Balla and I head straight to the bar for a strong glass of fortification once Jean Luc’s speech is complete. With a Manhattan in hand, we are ready to face the crowd.
The lights make guests look like shadows against the round, white couches and sparkling blue water of the Wynn Hotel‘s European pool. There are food stands from Michelin starred Las Vegas restaurants to entice guests. Tables are covered with mason jar rillettes and pate; baskets of French Fries; smoking plates of teriyaki and pristine sushi; a pastry chef offers gelato and fluffy pastry. Past the bright rental lights and boisterous catering chefs, we spy familiar faces of Los Angeles chefs gathered by the deep end of the pool.
Past the deep end
I scan the crowd. Long black hair and midnight black leather catches my eye. “Oh! Look!” I call out to Balla, like a tourist on a jungle safari. “There’s Kerry Simon!” I take a blurry picture of Chef Simon, of SimonLA, without a flash–careful to maintain a certain amount of dignified distance.
As only two food bloggers can, we pull hand held digital cameras from our purses and snap photos of chefs and the food they’re eating.
“Oh! Look! There’s Keller!” Balla says, and scurries away to grab a picture.
The energy of the night quickly increases as I begin to recognize more and more of my favorite chefs. There’s Daniel Boulud (Daniel Boulud Brasserie, café Boulud, Bar Boulud), Thomas Keller (Per Se, French Laundry), and Morihiro Onodera of Mori Sushi.
I put down my drink and stand wide-legged like a tripod, in hopes of stilling myself enough to grab a picture without a flash. I point my lens at Ortolon’s Chef/Owner, Christophe Eme, and his actress wife, Jeri Ryan as they talk with Michael Cimarusti of Providence.
Balla joins me and the two of us snap photo after blurry photo of the group, until I notice a certain unhappy look in Jeri Ryan’s eye. Realizing we look like a pair of food paparazzi, I make a move to introduce myself to the couple, only to discover their extreme dislike for us and our impromptu photo session has already been cemented.
From Eater LA: “The only one not smiling: Ortolan chef/owner Christophe Eme. The rest: Wife Jeri Ryan, and the Cimarustis”
After making small talk with the Cimarusti’s and the wonderful and delightful Donoto Poto (Providence’s GM), Balla and I quickly depart for another grouping of power chefs.
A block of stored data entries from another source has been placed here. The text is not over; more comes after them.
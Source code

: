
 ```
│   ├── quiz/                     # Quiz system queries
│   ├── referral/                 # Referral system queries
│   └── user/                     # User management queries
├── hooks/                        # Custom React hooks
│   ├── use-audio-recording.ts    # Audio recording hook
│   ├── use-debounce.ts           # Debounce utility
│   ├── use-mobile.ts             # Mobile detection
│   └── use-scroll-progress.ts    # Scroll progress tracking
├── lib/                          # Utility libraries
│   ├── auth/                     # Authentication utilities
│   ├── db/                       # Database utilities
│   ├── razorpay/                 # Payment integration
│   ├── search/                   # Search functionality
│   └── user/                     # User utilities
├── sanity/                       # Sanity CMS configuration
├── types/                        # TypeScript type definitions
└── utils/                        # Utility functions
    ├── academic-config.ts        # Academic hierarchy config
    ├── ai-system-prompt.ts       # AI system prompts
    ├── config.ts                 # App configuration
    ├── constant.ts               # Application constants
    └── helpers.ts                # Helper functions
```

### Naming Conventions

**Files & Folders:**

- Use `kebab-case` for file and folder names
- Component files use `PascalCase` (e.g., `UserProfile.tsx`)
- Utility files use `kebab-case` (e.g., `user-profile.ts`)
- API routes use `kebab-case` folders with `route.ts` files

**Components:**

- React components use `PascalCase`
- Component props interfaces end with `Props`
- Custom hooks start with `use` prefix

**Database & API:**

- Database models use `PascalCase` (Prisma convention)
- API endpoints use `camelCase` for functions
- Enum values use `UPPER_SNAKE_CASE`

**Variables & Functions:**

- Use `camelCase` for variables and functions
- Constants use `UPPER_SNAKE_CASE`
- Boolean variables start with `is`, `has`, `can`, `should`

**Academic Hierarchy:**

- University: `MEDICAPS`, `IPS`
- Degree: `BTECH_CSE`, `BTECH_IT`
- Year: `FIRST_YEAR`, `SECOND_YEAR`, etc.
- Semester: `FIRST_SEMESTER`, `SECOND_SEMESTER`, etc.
Celebrating (L to R): Morihiro Onodera (Mori Sushi), Donato Poto (Providence), Jean-Luc Naret (Michelin), Kerry Simon (Simon LA), David Kinch (Manresa), Michael Cimarusti (Providence), Christopher Kostow (Meadowood) from LA Eater
As the champagne flows and back-slapping congratulations are passed from chef to chef, the air around us becomes increasingly electric. Flashes pop as groups of happy chefs pose for pictures. Though there are only a few press people invited to the event, the flash bulbs blaze, making the chefs look like movie stars at a premier.
Josia Citrin reminds Lesley Balla of his two stars
As the food tables are picked over and the event ends, the guests share after party plans. Some will go out for a late night meal. Others will go to
the hotel’s nightclub for dancing.
At the after-hours party, I have a couple of glasses of champagne to celebrate. With the lights dimmed, Michael Jackson classics rocking on the loud speakers, and celebrity chefs buzzing around me, things start to get rather fuzzy.
Though the phrase “What happens in Vegas stays in Vegas,” was whispered in my ear more than once, I am happy to report that I was nothing but well behaved. Despite the prodding of one French celebrity chef.